Note: The Canon HG-20 does accept SD cards, so you can bypass recording to the internal drive you if you so choose.
Wednesday, July 15, 2009
ProRes Conversion Times
I've noted before that I'm getting better than 50% realtime performance with my Mac Pro Quad Core 3.0 when converting to ProRes. But this is using a SD card reader plugged in to a USB 2 port. With the Canon HG-20, we were using the internal HDD and because of this we had to plug the camera directly in to the computer with the provided USB cable. The resulting transcode times nearly doubled. We shot about 3 hours of material with this camera and it took a little under 3 hours to transcode.

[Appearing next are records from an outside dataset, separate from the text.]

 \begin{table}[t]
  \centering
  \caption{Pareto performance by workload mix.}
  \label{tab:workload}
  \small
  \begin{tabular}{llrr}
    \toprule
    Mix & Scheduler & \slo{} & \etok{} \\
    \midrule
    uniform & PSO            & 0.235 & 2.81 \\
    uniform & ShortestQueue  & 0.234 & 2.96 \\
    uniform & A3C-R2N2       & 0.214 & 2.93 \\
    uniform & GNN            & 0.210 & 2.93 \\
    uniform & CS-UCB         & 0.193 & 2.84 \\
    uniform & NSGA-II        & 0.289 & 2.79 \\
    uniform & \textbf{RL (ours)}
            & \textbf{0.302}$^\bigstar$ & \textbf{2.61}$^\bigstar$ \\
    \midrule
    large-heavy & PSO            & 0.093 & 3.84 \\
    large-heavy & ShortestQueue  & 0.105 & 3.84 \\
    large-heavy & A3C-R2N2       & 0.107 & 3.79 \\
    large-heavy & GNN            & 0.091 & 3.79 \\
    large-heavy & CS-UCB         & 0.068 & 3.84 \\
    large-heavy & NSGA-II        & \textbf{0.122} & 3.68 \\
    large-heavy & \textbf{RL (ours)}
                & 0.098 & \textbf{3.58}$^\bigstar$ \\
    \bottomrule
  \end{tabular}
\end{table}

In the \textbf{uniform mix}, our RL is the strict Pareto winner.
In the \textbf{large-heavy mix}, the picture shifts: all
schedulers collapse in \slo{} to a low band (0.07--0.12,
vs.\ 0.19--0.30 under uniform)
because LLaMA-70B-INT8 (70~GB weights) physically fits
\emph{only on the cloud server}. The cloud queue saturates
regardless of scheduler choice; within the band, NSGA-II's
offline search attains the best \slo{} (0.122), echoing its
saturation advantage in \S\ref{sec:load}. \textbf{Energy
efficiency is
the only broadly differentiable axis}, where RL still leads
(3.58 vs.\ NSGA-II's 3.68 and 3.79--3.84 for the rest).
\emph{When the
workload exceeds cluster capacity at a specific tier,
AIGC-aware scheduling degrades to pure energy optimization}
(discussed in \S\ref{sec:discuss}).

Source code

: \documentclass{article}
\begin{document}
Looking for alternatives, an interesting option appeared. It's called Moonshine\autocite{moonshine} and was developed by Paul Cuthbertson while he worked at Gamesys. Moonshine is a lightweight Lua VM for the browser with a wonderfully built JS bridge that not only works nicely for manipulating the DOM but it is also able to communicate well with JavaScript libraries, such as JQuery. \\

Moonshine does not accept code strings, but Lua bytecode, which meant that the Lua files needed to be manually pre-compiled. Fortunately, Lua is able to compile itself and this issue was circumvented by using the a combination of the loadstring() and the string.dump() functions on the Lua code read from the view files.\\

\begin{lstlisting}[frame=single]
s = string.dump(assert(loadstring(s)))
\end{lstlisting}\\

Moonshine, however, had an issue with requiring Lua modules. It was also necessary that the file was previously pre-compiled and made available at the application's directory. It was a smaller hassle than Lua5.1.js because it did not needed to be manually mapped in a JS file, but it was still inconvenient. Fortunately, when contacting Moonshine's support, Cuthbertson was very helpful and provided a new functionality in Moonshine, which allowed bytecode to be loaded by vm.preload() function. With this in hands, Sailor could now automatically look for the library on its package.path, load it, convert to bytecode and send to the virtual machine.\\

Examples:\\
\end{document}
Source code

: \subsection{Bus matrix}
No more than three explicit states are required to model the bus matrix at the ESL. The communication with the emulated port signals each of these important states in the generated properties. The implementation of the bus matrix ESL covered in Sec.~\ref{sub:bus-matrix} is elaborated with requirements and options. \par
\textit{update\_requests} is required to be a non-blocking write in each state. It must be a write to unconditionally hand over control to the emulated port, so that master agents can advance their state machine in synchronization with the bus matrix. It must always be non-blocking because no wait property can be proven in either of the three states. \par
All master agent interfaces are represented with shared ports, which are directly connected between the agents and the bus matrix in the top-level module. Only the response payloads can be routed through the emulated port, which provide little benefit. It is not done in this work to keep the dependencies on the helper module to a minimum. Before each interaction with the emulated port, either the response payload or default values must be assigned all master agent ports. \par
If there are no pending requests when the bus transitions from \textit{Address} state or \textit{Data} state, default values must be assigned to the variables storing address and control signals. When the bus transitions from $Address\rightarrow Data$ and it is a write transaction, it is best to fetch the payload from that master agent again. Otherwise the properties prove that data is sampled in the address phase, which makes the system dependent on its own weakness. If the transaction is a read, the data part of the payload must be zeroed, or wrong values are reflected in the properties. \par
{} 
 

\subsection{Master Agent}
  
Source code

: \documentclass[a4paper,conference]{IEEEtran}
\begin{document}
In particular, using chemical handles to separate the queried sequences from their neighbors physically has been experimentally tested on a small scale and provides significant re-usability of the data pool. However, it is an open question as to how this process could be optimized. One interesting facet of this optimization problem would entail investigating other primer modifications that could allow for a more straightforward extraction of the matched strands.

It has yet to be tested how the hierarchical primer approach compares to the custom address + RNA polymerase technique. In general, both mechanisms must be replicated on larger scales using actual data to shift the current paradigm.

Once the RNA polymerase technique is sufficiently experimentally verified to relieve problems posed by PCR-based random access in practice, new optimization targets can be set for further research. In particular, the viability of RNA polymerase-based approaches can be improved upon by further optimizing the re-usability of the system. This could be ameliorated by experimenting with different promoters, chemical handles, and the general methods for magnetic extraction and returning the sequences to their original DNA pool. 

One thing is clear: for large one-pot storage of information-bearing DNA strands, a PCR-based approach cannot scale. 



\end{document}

So basically you trade the convenience of having an internal storage option with the Canon with much slower transcoding times.
Tuesday, July 14, 2009
Another Wedding Down...
We just shot a wedding over the weekend and the results from the HMC150 were impressive. Very little noise and great looking images overall. The only real noise begins to appears at the reception that evening which was indoors. I had to bump up the gain which naturally introduces noise.
I needed to get a second camera, one that was easy for my wife to operate, so we purchased the Canon Vixia HG-20. I wanted to go with a small Panasonic thinking there might be some similarities between my HMC150 and it. However you couldn't buy a Panasonic camcorder with a mic input and a headphone jack for under $1000. With Canon you could, so I settled on the HG-20. It shoots at the full data rate the AVCHD spec offers and it has the combo of an internal drive and can shoot on SD cards. I've looked a lot of the footage so far from the camera and I'm impressed. If you need a second camera, Canon offers a number of options for under $1000 and they include headphone jacks. I mean, seriously, why does Panasonic leave this out?